The title character of “Mona,” a new novel by the Argentine writer Pola Oloixarac, might have been perfectly nice once, but we’ll never know it. Mona is a rising star on the Latin American literary scene, scornful of the international establishment that exploits her for her identity (“being a ‘woman of color,’ in the vade mecum of American racism, began to confer a chic sort of cultural capital”) but dependent on its academic appointments, publishing contracts and monetary awards. When we meet her, she is en route from Stanford to Sweden for the presentation of the lucrative Basske-Wortz — “the most important literary award in Europe,” for which she and 13 others have been nominated. Mona is brilliant, superficial, mysteriously bruised, exhibitionistic, insecure, vain and impossibly glamorous. Needless to say, she is adept at social media.
Once in Sweden, Mona finds herself surrounded by preening jackasses of many lands. There’s the swaggering Colombian Marxist Marco; Hava, the combative Israeli feminist; the frequently naked local classicist Akto. Preceding the award ceremony is a four-day conference: punishing rounds of talks, panels, group meals, petty intellectual one-upmanship, casual misogyny and lackadaisical love affairs. To blunt the experience — as well as the repressed memory of the obscure hurt that haunts her mind and body — Mona spends most of her time on various drugs, or in a porn-glazed reverie. As for the recurring fox and the sinister phalanx of silent men who seem occasionally to trail her — are they a manifestation of inner demons, or something real and menacing?
Pola Oloixarac’s debut, “Savage Theories,” a multilayered novel spanning eras and continents, generated both adulation and obloquy. Even its harshest critics had to acknowledge its ambition; it took on Argentina’s Dirty War, gaming culture and high theory, wrangling with the problem of how to dramatize intellection and laying bare a fascinating mind.
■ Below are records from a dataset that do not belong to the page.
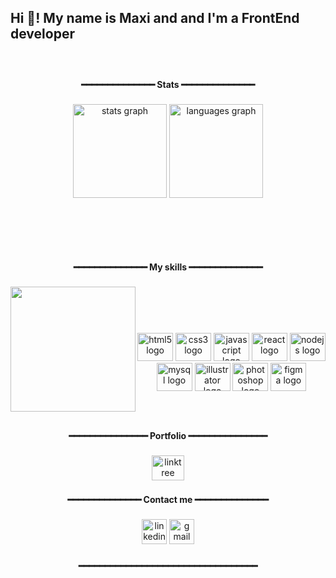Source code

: <h2 align="left">Hi 👋! My name is Maxi and and I'm a FrontEnd developer</h2>

###

<br clear="both">

<h4 align="center">━━━━━━━━━━━━━━ Stats ━━━━━━━━━━━━━━</h4>

###

<div align="center">
  <img src="https://github-readme-stats.vercel.app/api?hide_title=false&hide_rank=false&show_icons=true&include_all_commits=true&count_private=true&disable_animations=false&theme=react&locale=en&hide_border=true&username=MaxiG-dev" height="150" alt="stats graph"  />
  <img src="https://github-readme-stats.vercel.app/api/top-langs?locale=en&hide_title=false&layout=compact&card_width=320&langs_count=5&theme=react&hide_border=true&username=MaxiG-dev" height="150" alt="languages graph"  />
</div>

###

<br clear="both">

<!-- <img href="https://raw.githubusercontent.com/MaxiG-dev/MaxiG-dev/blob/output/snake.svg" alt="Snake animation" /> -->

###

<br clear="both">

<h4 align="center">━━━━━━━━━━━━━━ My skills ━━━━━━━━━━━━━━</h4>

###

<img align="left" height="200" src="https://c.tenor.com/N-fJ0Azh_ykAAAAC/cat-computer.gif"  />

###

<p align="center">ㅤ</p><br>

###

<div align="center">
  <p> </p>
  <img src="https://cdn.jsdelivr.net/gh/devicons/devicon/icons/html5/html5-original.svg" height="45" width="57" alt="html5 logo"  />
  <img src="https://cdn.jsdelivr.net/gh/devicons/devicon/icons/css3/css3-original.svg" height="45" width="57" alt="css3 logo"  />
  <img src="https://cdn.jsdelivr.net/gh/devicons/devicon/icons/javascript/javascript-original.svg" height="45" width="57" alt="javascript logo"  />
  <img src="https://cdn.jsdelivr.net/gh/devicons/devicon/icons/react/react-original.svg" height="45" width="57" alt="react logo"  />
  <img src="https://cdn.jsdelivr.net/gh/devicons/devicon/icons/nodejs/nodejs-original.svg" height="45" width="57" alt="nodejs logo"  />
  <img src="https://cdn.jsdelivr.net/gh/devicons/devicon/icons/mysql/mysql-original.svg" height="45" width="57" alt="mysql logo"  />
  <img src="https://cdn.jsdelivr.net/gh/devicons/devicon/icons/illustrator/illustrator-plain.svg" height="45" width="57" alt="illustrator logo"  />
  <img src="https://cdn.jsdelivr.net/gh/devicons/devicon/icons/photoshop/photoshop-plain.svg" height="45" width="57" alt="photoshop logo"  />
  <!--img src="https://cdn.jsdelivr.net/gh/devicons/devicon/icons/xd/xd-plain.svg" height="45" width="57" alt="xd logo"  /-->
  <img src="https://cdn.jsdelivr.net/gh/devicons/devicon/icons/figma/figma-original.svg" height="45" width="57" alt="figma logo"  />
</div>

###

<br clear="both">

<h4 align="center">━━━━━━━━━━━━━━━ Portfolio ━━━━━━━━━━━━━━━</h4>

###

<div align="center">
  <a href="https://maxig.dev" target="_blank">
    <img src="https://raw.githubusercontent.com/maurodesouza/profile-readme-generator/master/src/assets/icons/social/linktree/default.svg" width="52" height="40" alt="linktree logo"  />
  </a>
</div>

###

<h4 align="center">━━━━━━━━━━━━━━ Contact me ━━━━━━━━━━━━━━</h4>

###

<div align="center">
  <img src="https://img.shields.io/static/v1?message=linkedin&logo=linkedin&label=&color=0077B5&logoColor=white&labelColor=&style=for-the-badge" height="40" alt="linkedin logo"  />
  <a href="mailto:maxig.dev@gmail.com" target="_blank">
    <img src="https://img.shields.io/static/v1?message=Gmail&logo=gmail&label=&color=D14836&logoColor=white&labelColor=&style=for-the-badge" height="40" alt="gmail logo"  />
  </a>
</div>

###

<h4 align="center">━━━━━━━━━━━━━━━━━━━━━━━━━━━━━━━━━━</h4>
By any measure, “Mona” is a slighter effort, though Oloixarac frequently made me laugh out loud. There are moments so casually well observed — hat-tip to her translator, Adam Morris — that you’re almost eager to prolong the conference beyond its antic and hallucinatory (in a bad way) conclusion. Clearly, this is a world the author knows all too well, whose vanities she despises. Each of the writers Mona meets is convinced of the unique importance of his work, yet even the palatable ones seem to suffer from the same underlying corruption.
The problem, of course, is that Mona buys into it too. For all of her relentless winking, she craves the reader’s admiration like the Valium she keeps in a gold pillbox. Both she and her author need us to appreciate the barrage of in-jokes and up-to-the-minute signifiers, to recognize a dizzying array of philosophical and literary references, or even better, to not recognize them. To understand, above all, that she is important. For all the pre-emptive diffidence, the self-consciousness, the self-disgust, the self-criticism, there is a pernicious thread of … self-regard. Indeed, one might call it the most genuine thing about the novel.
At the end of the book, Oloixarac tries to melt and clarify Mona’s defenses in the heat of emotional truth: Flanked by the sensitive, beautifully jacketed Sven (the “Alpine nonfictionalist”), Mona is able to face the trauma in her recent past and, in theory, casts the events of the novel into sinister high relief. But after 170 pages of relentless, knowing brittleness, this climax has the feeling of a deathbed conversion to some older model self. Mona’s defensive irreverence has cheapened what could have been real tragedy into a jarring piety.
Of course, Mona would probably tell you that was what she intended all along. As she says to Sven, “I do believe that contempt is the lingua franca of our era, and on that I’ll bet we can both agree.”